Build-A-Bar: Become Bewitched by Strega, Deliciously

When I was a kid, I was scared of Tomie dePaola. I'm not entirely certain why, but something about the thick line-drawn characters and heavy-handed, morality play narratives in his children's books was deeply unsettling to my 8-year-old self. Strega Nona, in particular, terrified me. Even the words, first read to me by the Italian grandmother of a family friend, had an air of menace. The rolling, aborted t-r sound; the elongated oooooo ... I shivered a little bit even when merely pronouncing it in my head; those languid sounds seemed like witchcraft. Maybe that's why it took me so long to come around to Strega.

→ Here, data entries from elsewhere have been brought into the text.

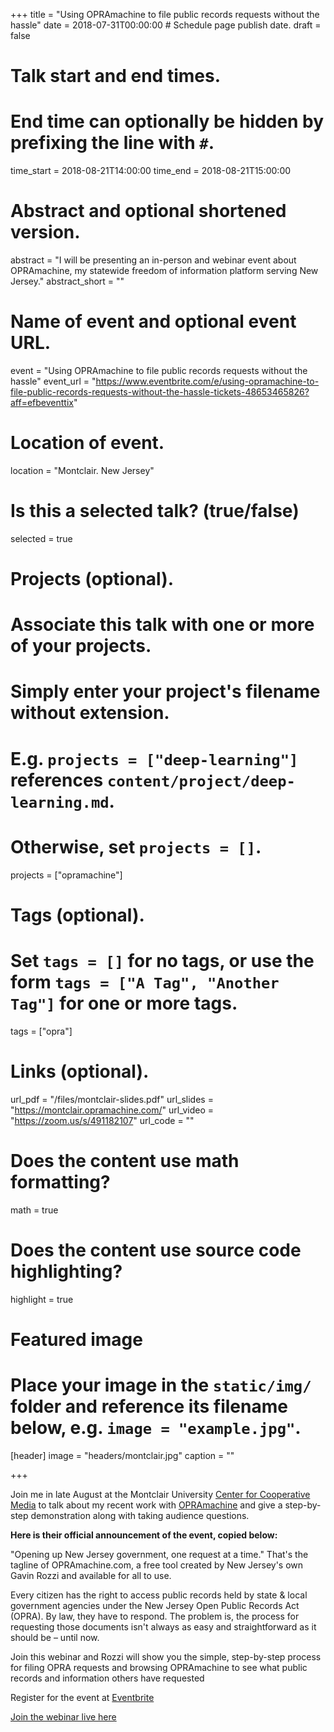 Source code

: +++
title = "Using OPRAmachine to file public records requests without the hassle"
date = 2018-07-31T00:00:00  # Schedule page publish date.
draft = false

# Talk start and end times.
#   End time can optionally be hidden by prefixing the line with `#`.
time_start = 2018-08-21T14:00:00
time_end = 2018-08-21T15:00:00

# Abstract and optional shortened version.
abstract = "I will be presenting an in-person and webinar event about OPRAmachine, my statewide freedom of information platform serving New Jersey."
abstract_short = ""

# Name of event and optional event URL.
event = "Using OPRAmachine to file public records requests without the hassle"
event_url = "https://www.eventbrite.com/e/using-opramachine-to-file-public-records-requests-without-the-hassle-tickets-48653465826?aff=efbeventtix"

# Location of event.
location = "Montclair. New Jersey"

# Is this a selected talk? (true/false)
selected = true

# Projects (optional).
#   Associate this talk with one or more of your projects.
#   Simply enter your project's filename without extension.
#   E.g. `projects = ["deep-learning"]` references `content/project/deep-learning.md`.
#   Otherwise, set `projects = []`.
projects = ["opramachine"]

# Tags (optional).
#   Set `tags = []` for no tags, or use the form `tags = ["A Tag", "Another Tag"]` for one or more tags.
tags = ["opra"]

# Links (optional).
url_pdf = "/files/montclair-slides.pdf"
url_slides = "https://montclair.opramachine.com/"
url_video = "https://zoom.us/s/491182107"
url_code = ""

# Does the content use math formatting?
math = true

# Does the content use source code highlighting?
highlight = true

# Featured image
# Place your image in the `static/img/` folder and reference its filename below, e.g. `image = "example.jpg"`.
[header]
image = "headers/montclair.jpg"
caption = ""

+++

Join me in late August at the Montclair University [Center for Cooperative Media](https://centerforcooperativemedia.org/) to talk about my recent work with [OPRAmachine](/project/opramachine) and give a step-by-step demonstration along with taking audience questions.

**Here is their official announcement of the event, copied below:**

"Opening up New Jersey government, one request at a time." That's the tagline of OPRAmachine.com, a free tool created by New Jersey's own Gavin Rozzi and available for all to use.

Every citizen has the right to access public records held by state & local government agencies under the New Jersey Open Public Records Act (OPRA). By law, they have to respond. The problem is, the process for requesting those documents isn't always as easy and straightforward as it should be – until now.

Join this webinar and Rozzi will show you the simple, step-by-step process for filing OPRA requests and browsing OPRAmachine to see what public records and information others have requested

Register for the event at [Eventbrite](https://www.eventbrite.com/e/using-opramachine-to-file-public-records-requests-without-the-hassle-tickets-48653465826?aff=efbeventtix)

[Join the webinar live here](https://zoom.us/s/491182107)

Liquore Strega (Italian for "witch") has been produced in Benevento, Italy, since the mid-1800s, and is typically regarded as a digestif. An herbal liqueur, it's easy to lump Strega in with others of its ilk, like Benedictine and Chartreuse. That being said, the more I drink of each, the more I notice how different they are. With its flavors of mint, juniper, and fennel, Strega comes across with a cooler profile, while Chartreuse is aggressive and hot and Benedictine smooth and warm. You can substitute one for the other in recipes, but the character of the resulting drink will change somewhat substantially.

Don't let the "cool profile" thing fool you, though; Strega is powerful stuff. At 80 proof, it packs a wallop, matched by its heady herbal flavors and significant, slightly bitter finish. Unlike a lot of liqueurs, it contains enough flavor to match its sweetness, allowing it to stand up in a drink as a proper ingredient, rather than just as a sweetener, so long as you balance its sweetness.

Because of its aggressive character, Strega can go in a lot of different directions. You can embrace its dark magic, pairing it with big bold flavors, or you can lighten it, with citrus, for example, both taming and highlighting its wily charms. With some consideration, you can do both of these at once, and that's what I did with the

Last Call for More Witches

1.5oz Mezcal .75oz Strega .75oz Lime Juice .25oz Maraschino Liqueur

Combine all ingredients in mixing glass, add ice, shake, and double-strain into a coupe glass. Garnish with a wide strip of lime peel.

With its strong herbal notes, Strega helps to highlight the vegetal character of the Mezcal, and provides a nice framework for its smoky undertones. Mezcal is a big flavor, and can easily dominate a drink. Here, the Strega is no second fiddle, each one of those 70 herbs and spices making its intriguing presence known. The lime juice keeps things from getting too heavy, lightening and brightening all of those assertive flavors, while the Maraschino just adds a touch of funky richness. I didn't really think about it at the time, but this is kind of like a theoretical Mezcal-based Last Word variant (thus the name), which makes perfect sense, even if it was accidental.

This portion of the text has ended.